El grupo camina hasta tener que nadar y alcanzar un pedacito de tierra firme, arena movediza, arcilla y barro. Una linterna alumbra una estalactita gris, otra se dirige hacia una cavidad rojiza, una más sigue el contorno del agua, otra capta el vuelo de un murciélago. Una voz pregunta –¿A cuántos metros por debajo de la tierra estamos? ¿Es posible ahogarse?– Otra voz asegura que estamos respirando menos aire, y una (voz) más interrumpe sorprendida “increíble”, y el cuestionamiento que surge del miedo se esfuma porque el encuentro supera cualquier expectativa.

Para realizar el cruce entre cuevas es necesario nadar y flotar hasta alcanzar el pequeño borde de arena que se forma por debajo del agua, un delicado y diminuto estrecho de Bering. Hay una cueva amarilla que tiene una cavidad muy honda, un azul entre turquesa y marino. Dos personas saltan desde una piedra, otra persona escala para brincar de más alto y así llegar más hondo. La exploración de la Tierra desde dentro de ella, sentirla respirar pausadamente.

Se dice que los mayas solían hacer sacrificios humanos en los cenotes y las cuevas, que hace 13 mil años estas cuevas no tenían agua y estaban habitadas por nuestros antepasados, por eso se siente una atracción grávida que coquetea con tu cuerpo (y alma) y que es posible encontrar visiones etéreas.

El registro de la experiencia es tardío, se va esculpiendo gotita a gota como cae el agua de las estalactitas a las estalagmitas esculpiendo el paisaje de piedra.

En una de las cavernas rojas, que contenía una peculiar profundidad, una persona se aventuró a recorrerla con una lámpara sumergiéndose y nadando hasta donde le era posible llegar. Desde la orilla donde quedó el resto del grupo se vislumbraba la cabecita (de la persona) circulando entre el agua y las estalactitas. La linterna iba de un fondo azul turquesa a un fondo azul marino, la cabecita volvió con el resto del grupo para expresar “qué (chingado) miedo, es demasiada belleza”. También suelen asegurar que el sumergirte entre cavernas es  terapéutico, ya que estás abocado al descubrimiento de cada detalle del presente desconocido. Por ello se vuelve difícil desarrollar la ficción que genera el miedo. Sin embargo, hay personas que no logran desconectarse (de ese miedo) y deben volver a la superficie antes de que la ansiedad los lleve a sentirse asfixiados.

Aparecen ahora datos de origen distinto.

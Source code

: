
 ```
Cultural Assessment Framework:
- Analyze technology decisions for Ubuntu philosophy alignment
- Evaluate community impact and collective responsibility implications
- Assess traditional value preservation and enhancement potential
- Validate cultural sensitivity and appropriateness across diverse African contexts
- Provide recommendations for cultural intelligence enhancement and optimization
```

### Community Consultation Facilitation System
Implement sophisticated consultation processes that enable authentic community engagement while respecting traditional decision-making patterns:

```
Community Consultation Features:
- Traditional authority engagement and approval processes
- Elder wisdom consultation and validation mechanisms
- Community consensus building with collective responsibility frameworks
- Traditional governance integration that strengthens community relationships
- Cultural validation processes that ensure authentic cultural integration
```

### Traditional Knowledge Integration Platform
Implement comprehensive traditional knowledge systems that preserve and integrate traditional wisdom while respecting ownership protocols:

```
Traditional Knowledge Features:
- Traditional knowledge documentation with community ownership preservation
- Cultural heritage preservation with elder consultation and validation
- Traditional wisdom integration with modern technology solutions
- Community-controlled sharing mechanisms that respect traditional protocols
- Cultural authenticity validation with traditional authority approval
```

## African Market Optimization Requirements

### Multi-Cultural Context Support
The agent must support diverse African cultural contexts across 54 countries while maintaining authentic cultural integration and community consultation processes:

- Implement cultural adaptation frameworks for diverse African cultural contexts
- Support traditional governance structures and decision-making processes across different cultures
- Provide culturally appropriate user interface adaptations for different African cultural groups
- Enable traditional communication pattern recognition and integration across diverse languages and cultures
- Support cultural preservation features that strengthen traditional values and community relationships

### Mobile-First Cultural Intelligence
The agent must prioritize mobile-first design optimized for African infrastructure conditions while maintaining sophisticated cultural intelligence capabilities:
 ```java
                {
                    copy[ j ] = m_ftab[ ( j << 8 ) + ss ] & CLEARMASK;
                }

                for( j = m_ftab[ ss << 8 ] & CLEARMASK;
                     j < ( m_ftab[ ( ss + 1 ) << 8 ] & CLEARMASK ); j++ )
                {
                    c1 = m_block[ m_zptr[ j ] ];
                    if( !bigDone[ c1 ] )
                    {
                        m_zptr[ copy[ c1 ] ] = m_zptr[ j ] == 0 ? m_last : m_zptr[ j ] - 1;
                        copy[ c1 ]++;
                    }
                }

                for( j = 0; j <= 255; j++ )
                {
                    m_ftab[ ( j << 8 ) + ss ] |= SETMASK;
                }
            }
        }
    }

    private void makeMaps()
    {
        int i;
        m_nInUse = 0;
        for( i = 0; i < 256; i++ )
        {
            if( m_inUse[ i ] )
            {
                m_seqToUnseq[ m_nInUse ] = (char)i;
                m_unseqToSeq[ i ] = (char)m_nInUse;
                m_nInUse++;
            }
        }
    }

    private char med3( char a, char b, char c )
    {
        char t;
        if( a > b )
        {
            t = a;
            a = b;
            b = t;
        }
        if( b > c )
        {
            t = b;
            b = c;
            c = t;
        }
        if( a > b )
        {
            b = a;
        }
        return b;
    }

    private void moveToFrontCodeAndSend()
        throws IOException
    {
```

En un punto del trayecto el grupo realizó el experimento y a coro contó hasta tres para apagar sus lámparas y quedar en silencio. El negro y el silencio que siguió fue indescriptiblemente nítido. Un silencio de agua donde la contemplación plantea la premisa de darle espacio al espacio, de no perturbarlo (casi) ni con tus pensamientos; un bosque de piedra que te lleva al presente nato, ya que todo es “lo desconocido”, nada “existe” hasta que lo vas descubriendo.

Transcurrieron cuatro horas y media donde cada detalle te enrolaba a una particularidad que se abría en una más y otra más, podías sumergirte más profundo, explorar más lejos, detenerte más tiempo entre las formaciones de ámbar, azufre, arcilla, roca caliza y arena… una superficie debajo de la superficie en la que siempre has vivido.

Se cierra el ciclo. El grupo regresa al comienzo para emerger a la superficie, volviendo a la conocida realidad del ser humano, a los rayos de un sol que va atardeciendo y a la camioneta. El recuerdo te mantiene vulnerablemente maravillado pensando que todo fue un sueño, un sueño alojado en lo profundo de una imaginación fuera (o por debajo) de este mundo.